■ Supplied records:

((

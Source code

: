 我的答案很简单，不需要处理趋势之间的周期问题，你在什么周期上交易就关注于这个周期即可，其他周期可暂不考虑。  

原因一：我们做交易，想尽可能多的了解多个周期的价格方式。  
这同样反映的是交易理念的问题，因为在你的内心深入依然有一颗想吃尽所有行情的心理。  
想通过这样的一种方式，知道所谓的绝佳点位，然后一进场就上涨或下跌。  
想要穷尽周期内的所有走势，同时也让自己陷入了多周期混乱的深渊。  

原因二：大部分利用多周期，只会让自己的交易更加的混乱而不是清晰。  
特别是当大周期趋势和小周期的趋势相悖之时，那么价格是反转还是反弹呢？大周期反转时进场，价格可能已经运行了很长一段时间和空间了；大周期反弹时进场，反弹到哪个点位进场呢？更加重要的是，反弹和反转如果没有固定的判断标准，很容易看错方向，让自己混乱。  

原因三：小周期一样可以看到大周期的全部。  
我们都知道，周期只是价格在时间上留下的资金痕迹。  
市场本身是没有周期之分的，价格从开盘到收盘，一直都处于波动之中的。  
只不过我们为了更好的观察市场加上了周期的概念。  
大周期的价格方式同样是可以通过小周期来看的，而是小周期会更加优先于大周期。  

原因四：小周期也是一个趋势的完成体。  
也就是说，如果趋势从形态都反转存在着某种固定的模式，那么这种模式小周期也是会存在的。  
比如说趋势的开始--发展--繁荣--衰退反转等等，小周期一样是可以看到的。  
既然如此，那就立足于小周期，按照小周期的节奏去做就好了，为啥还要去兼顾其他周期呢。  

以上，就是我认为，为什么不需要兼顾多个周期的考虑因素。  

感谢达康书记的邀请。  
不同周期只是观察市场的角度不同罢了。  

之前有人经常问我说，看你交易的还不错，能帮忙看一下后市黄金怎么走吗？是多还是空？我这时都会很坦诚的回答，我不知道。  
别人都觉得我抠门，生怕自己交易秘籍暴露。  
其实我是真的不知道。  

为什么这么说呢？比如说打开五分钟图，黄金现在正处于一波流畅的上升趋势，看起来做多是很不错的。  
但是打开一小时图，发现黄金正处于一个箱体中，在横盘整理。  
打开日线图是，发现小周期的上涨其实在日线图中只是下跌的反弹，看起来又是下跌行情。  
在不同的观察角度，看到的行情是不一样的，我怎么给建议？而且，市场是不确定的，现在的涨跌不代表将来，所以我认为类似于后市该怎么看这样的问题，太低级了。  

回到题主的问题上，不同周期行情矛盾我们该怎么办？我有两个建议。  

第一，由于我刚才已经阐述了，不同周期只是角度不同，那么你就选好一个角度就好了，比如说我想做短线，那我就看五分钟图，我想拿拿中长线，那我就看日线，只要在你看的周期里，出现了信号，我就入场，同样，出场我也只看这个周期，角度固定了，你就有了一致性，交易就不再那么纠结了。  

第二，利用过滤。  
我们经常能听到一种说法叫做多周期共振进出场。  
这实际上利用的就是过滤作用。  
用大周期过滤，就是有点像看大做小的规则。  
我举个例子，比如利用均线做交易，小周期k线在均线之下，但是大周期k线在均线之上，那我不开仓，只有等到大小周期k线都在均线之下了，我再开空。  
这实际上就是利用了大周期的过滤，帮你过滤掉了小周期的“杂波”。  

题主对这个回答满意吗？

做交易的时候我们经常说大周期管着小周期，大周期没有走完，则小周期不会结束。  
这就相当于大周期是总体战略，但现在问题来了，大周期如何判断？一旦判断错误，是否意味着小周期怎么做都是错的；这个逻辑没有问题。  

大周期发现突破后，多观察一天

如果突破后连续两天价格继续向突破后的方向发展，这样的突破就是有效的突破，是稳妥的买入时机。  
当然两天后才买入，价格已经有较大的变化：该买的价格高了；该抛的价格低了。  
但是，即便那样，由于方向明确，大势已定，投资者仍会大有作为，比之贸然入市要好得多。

))

■ What needs to be done: Write out, word for word, the line that contains "当然两天后才买入，价格已经有较大的变化：该买的价格高了；该抛的价格低了。" and every line after it through the last line of the listing.

■ Problem solution:
当然两天后才买入，价格已经有较大的变化：该买的价格高了；该抛的价格低了。  
但是，即便那样，由于方向明确，大势已定，投资者仍会大有作为，比之贸然入市要好得多。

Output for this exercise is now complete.